- The paper introduces the MA-GA-DDPG algorithm integrating attention and hierarchical game priors for decision-making at unsignalized intersections.
- It leverages a multi-agent deep deterministic policy gradient framework enhanced by attention mechanisms to predict interactions and manage conflict risks.
- Performance evaluations demonstrate improved learning efficiency, driving safety, and traffic flow in mixed-autonomy scenarios via real-time policy corrections.

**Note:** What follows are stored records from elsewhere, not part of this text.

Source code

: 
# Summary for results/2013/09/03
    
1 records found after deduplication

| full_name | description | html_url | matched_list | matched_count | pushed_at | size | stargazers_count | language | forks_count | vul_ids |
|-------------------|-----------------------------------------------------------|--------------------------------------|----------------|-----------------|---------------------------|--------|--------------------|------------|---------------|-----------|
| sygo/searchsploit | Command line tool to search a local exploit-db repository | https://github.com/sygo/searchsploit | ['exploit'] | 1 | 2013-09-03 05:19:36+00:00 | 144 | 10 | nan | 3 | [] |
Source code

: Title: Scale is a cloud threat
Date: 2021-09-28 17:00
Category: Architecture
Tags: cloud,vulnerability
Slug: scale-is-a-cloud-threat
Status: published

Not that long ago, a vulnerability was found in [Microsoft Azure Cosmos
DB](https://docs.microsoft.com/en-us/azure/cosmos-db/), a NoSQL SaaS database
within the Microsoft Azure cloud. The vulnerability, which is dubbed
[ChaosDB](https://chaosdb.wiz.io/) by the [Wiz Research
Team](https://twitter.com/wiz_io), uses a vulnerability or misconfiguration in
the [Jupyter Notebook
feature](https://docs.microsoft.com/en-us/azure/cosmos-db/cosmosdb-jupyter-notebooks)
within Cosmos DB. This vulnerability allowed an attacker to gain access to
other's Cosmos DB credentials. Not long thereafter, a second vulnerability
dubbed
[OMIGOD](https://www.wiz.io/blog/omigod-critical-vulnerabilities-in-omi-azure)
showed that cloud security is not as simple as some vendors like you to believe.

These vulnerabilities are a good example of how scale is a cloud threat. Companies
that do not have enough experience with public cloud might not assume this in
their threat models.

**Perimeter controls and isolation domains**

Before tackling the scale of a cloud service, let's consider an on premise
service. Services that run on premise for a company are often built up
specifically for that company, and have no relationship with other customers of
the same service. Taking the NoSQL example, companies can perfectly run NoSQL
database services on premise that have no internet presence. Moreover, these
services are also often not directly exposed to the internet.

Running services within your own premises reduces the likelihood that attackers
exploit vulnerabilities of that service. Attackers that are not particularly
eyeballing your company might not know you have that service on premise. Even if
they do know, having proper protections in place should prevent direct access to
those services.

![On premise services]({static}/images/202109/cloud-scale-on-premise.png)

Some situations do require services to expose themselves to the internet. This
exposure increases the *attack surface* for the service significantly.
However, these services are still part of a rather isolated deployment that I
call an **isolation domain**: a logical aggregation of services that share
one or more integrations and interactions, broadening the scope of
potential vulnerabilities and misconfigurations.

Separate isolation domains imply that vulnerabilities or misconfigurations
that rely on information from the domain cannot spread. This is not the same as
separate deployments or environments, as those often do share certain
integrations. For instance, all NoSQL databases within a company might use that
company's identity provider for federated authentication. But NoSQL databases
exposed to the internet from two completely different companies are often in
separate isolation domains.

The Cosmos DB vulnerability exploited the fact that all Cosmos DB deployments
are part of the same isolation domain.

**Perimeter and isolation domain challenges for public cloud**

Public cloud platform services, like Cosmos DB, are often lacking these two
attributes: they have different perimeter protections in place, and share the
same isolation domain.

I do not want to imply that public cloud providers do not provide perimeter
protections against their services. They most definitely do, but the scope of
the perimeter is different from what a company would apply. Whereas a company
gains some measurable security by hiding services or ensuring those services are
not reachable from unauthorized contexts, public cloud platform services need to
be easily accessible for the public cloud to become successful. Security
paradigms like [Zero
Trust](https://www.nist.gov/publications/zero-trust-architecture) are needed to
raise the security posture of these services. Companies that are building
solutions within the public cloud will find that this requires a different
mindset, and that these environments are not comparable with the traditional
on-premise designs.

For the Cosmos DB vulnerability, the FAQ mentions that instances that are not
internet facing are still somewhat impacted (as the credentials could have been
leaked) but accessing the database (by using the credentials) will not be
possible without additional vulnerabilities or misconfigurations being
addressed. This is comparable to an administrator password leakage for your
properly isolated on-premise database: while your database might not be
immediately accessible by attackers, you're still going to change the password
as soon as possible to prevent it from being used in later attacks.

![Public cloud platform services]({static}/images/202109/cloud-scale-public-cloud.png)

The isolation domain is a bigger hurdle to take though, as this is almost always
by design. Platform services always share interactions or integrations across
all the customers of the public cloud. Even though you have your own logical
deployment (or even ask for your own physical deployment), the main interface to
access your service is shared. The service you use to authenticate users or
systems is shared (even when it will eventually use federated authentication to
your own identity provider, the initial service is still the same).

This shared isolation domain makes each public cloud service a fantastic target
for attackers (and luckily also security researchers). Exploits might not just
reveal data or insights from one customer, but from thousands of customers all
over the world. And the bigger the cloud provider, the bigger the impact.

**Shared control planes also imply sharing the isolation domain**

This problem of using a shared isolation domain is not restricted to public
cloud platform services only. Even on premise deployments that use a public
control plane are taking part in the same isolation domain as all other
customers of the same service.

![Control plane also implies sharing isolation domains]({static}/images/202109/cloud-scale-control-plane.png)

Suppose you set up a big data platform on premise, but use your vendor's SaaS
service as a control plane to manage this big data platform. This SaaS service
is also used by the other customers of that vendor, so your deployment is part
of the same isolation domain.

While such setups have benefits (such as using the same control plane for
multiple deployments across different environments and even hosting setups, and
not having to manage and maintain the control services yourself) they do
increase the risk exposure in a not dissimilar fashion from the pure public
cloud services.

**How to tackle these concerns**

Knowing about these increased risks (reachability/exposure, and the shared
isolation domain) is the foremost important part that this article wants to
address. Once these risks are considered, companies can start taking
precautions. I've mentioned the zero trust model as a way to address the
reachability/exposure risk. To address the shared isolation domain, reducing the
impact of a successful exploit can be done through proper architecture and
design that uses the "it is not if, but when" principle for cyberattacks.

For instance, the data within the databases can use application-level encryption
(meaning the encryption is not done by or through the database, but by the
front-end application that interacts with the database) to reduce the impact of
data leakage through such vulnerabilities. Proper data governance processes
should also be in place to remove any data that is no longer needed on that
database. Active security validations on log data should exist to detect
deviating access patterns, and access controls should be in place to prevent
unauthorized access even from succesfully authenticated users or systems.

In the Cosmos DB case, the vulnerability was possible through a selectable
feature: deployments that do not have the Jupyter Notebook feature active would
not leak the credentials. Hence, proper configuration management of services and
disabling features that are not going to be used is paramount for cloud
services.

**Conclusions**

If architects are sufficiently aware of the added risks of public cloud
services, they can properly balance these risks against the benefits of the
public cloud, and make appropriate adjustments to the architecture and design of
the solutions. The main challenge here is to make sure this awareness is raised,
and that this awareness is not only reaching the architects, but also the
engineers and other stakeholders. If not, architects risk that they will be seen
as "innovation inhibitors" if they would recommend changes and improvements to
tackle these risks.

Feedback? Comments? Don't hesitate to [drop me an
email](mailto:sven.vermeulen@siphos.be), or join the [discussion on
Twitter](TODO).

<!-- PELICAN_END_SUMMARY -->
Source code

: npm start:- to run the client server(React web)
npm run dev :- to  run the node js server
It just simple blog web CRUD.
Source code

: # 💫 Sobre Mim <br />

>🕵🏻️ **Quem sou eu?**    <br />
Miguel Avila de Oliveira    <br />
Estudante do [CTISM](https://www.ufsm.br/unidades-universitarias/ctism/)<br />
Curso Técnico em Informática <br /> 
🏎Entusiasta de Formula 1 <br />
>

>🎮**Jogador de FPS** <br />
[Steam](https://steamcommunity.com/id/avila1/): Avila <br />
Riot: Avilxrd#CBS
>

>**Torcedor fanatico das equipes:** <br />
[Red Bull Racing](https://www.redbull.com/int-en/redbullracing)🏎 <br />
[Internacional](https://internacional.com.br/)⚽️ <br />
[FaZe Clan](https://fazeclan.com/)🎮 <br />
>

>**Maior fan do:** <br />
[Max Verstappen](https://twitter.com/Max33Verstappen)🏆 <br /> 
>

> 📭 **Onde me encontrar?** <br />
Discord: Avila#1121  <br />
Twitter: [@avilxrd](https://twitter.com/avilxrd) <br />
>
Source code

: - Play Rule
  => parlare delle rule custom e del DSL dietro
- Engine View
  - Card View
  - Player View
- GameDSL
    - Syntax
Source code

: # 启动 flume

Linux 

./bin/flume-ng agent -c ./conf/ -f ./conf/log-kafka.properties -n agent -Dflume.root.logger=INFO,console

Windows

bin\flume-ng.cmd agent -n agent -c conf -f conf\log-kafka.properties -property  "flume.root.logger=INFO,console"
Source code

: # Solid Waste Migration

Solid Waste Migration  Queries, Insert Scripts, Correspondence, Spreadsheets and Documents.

Cooperative Decision-Making for CAVs at Unsignalized Intersections
Introduction
The paper "Cooperative Decision-Making for CAVs at Unsignalized Intersections: A MARL Approach with Attention and Hierarchical Game Priors" introduces an innovative algorithm, MA-GA-DDPG, designed to address the challenges faced by Connected Autonomous Vehicles (CAVs) at complex unsignalized intersections. This intersection environment involves mixed human-machine traffic where conventional decision-making methods have shown limitations. Reinforcement learning (RL) provides a promising avenue for developing effective decision strategies, yet faces challenges in safety, cooperation, and realistic modeling. MA-GA-DDPG formulates this decision-making as a decentralized multi-agent reinforcement learning (MARL) problem, incorporating attention mechanisms and hierarchical game priors to enhance interaction prediction, risk assessment, and policy correction.
Framework Overview
MA-GA-DDPG leverages the Multi-Agent Deep Deterministic Policy Gradient (MADDPG) as its foundational algorithm. To enhance decision-making performance, the approach integrates an attention-based policy network that highlights relevant agents for interaction based on calculated attention weights.
Figure 1: The framework of the Multi-Agent Deep Deterministic Policy Gradient (MADDPG).
The algorithm further develops a hierarchical game framework where vehicles at intersections are processed based on the attention-derived interaction priorities. This system proactively predicts potential conflicts during exploration and corrects actions to improve traffic safety without compromising efficiency.
Technical Contributions
Policy Network Design: The attention mechanism in MA-GA-DDPG enables the policy network to weigh interaction dependencies effectively. Using a multi-head attention model, the network identifies significant agents in the traffic environment, producing an attention matrix that informs the importance of each interaction.
Figure 2: The attention-based policy network for every single agent.
Hierarchical Game Priorities: Attention weights translate into hierarchical game relations, forming a level-k priority schema. Vehicles are assessed based on their likelihood and importance for interaction within the traffic scenario, enabling strategic decision-making that incorporates potential vehicle conflicts.
Figure 3: Attention-based interactive object selection for each CAV.
Safety Inspector Module: Utilizing game priors, the safety inspector module anticipates, evaluates, and corrects high-risk actions. The module supervises CAV movements, predicting possible collisions and adjusting strategies in real-time to avoid conflicts, thereby enhancing the algorithm's overall learning efficiency.
Figure 4: Trajectory prediction of surrounding agents and conflict checking for CAV i at the intersection.
The MA-GA-DDPG algorithm was rigorously evaluated across various simulated scenarios, including environments exclusively with CAVs, as well as those incorporating either homogeneous or heterogeneous human-driven vehicles (HVs). Through extensive simulations and hardware-in-the-loop evaluations, the algorithm consistently demonstrated improvements in metrics such as learning efficiency, driving safety, and overall traffic efficiency.
Figure 5: The mean reward and cumulative reward of our model and other baselines in different environments (a) and (d): just CAVs; (b) and (e): CAVs and homogeneous HVs; (c) and (d): CAVs and heterogeneous HVs.
Additionally, its ability to balance aggressive and cautious driving styles based on real-time interaction assessments was showcased, fostering smoother transitions and enhancing passage success rates across intersections.
Conclusions and Future Work
The research provides a robust framework for CAV decision-making at unsignalized intersections, leveraging attention mechanisms and hierarchical game priors to tackle complexities in mixed-traffic environments. Future developments may focus on expanding this approach to more intricate traffic scenarios and refining the conflict resolution process to further advance the safety and efficiency of MARL-driven traffic systems. Continued research into the cooperative dynamics between CAVs and human-driven vehicles will ensure these systems emulate pragmatic driving behaviors while maintaining stringent safety standards.